深い水の中に落ちては掴むものがないため溺れそうになり、やっと顔を出して息が吸える状態に加えて、熱い火で全身を炙られている熱さを感じては悶える様子を指すわけです。
それほど非常に酷い苦しさの中に入り込み、出られないという意味で使われています。
「塗炭の苦しみ」と「水火の苦しみ」の違い
ここでは「塗炭の苦しみ」と「水火の苦しみ」の違いを、分かりやすく解説します。
一度落ちればなかなか出られない泥水の中に落ちて悶えるは、炭火で全身を焼かれたような苦しみに悶えることを「塗炭の苦しみ」といいます。

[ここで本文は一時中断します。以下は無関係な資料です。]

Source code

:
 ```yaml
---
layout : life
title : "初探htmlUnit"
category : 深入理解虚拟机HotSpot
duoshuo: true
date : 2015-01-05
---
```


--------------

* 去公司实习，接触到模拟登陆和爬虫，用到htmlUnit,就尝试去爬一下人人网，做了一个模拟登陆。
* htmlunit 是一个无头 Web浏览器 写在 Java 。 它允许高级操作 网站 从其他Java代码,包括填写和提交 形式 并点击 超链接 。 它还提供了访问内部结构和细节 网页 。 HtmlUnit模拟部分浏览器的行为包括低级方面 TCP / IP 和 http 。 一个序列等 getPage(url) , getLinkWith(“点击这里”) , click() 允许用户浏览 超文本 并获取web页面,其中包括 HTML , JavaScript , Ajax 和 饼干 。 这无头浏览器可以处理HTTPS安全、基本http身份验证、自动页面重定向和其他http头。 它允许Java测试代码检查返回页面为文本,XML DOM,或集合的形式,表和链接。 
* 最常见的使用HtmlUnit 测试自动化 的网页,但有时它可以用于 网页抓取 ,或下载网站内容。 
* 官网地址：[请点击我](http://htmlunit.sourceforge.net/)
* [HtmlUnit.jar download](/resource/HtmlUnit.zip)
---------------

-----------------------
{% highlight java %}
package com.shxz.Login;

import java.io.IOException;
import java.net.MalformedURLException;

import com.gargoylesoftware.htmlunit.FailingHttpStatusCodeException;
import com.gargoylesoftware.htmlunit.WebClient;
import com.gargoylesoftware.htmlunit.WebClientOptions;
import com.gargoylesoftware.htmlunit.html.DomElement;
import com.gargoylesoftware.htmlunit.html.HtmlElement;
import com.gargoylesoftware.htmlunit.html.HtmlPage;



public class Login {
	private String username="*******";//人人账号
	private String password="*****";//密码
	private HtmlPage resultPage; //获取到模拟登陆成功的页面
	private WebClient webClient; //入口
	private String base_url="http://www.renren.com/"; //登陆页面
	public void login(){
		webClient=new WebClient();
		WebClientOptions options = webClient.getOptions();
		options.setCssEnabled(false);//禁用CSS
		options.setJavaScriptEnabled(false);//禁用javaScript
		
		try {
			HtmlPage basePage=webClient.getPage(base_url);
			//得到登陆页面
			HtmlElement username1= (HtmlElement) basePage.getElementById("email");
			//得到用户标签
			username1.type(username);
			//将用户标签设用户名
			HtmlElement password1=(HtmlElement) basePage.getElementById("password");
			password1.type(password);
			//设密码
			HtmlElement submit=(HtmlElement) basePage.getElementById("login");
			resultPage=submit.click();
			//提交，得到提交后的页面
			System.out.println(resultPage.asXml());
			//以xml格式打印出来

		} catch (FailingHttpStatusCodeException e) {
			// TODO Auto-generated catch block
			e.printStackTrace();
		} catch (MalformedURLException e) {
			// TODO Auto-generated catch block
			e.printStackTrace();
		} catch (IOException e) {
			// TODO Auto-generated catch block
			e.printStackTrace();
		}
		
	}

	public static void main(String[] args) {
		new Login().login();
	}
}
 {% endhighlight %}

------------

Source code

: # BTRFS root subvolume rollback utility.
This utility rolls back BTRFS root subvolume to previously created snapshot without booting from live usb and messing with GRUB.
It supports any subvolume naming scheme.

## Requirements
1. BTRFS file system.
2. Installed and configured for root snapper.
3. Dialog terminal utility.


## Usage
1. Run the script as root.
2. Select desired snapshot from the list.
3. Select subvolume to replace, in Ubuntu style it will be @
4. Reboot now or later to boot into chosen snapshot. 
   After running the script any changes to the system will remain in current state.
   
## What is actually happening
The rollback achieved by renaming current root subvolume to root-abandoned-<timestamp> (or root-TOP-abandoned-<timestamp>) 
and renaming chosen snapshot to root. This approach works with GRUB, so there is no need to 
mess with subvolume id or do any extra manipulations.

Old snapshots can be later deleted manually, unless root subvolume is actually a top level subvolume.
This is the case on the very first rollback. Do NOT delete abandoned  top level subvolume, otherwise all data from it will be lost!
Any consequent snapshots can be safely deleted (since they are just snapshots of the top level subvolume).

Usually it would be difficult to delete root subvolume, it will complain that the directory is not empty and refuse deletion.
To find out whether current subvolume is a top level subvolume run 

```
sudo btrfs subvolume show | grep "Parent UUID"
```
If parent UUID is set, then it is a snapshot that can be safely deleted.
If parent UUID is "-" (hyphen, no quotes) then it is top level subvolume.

もう一方の「水火の苦しみ」は、水や火は人を苦しめるように、とても辛い現状で苦痛に悶えるという意味で使われている言葉です。
「塗炭の苦しみ」は熱で炙られたような痛みを味わって苦しむ様を表し、「水火の苦しみ」は水にのまれて苦しみ、火に焼かれるように2度の苦痛に包まれるという意味で使われています。
「塗炭の苦しみ」の例文
・『塗炭の苦しみに悶える兄の姿を見て、救い出すため策を考えた』
・『自己中心の工場長の下で塗炭の苦しみを味わい続けた工員も解放された』
「水火の苦しみ」の例文
・『追い込まれた部下は、水火の苦しみも忍耐力で乗り越えた』
・『水火の苦しみを味わった妹は、人の痛みが分かるようになった』
まとめ
「苦しみ」という言葉に違いはありませんが、「塗炭」と「水火」に違いがある言葉です。
どのように使うかに目を向けて、うまく状況を伝えてみるといいでしょう。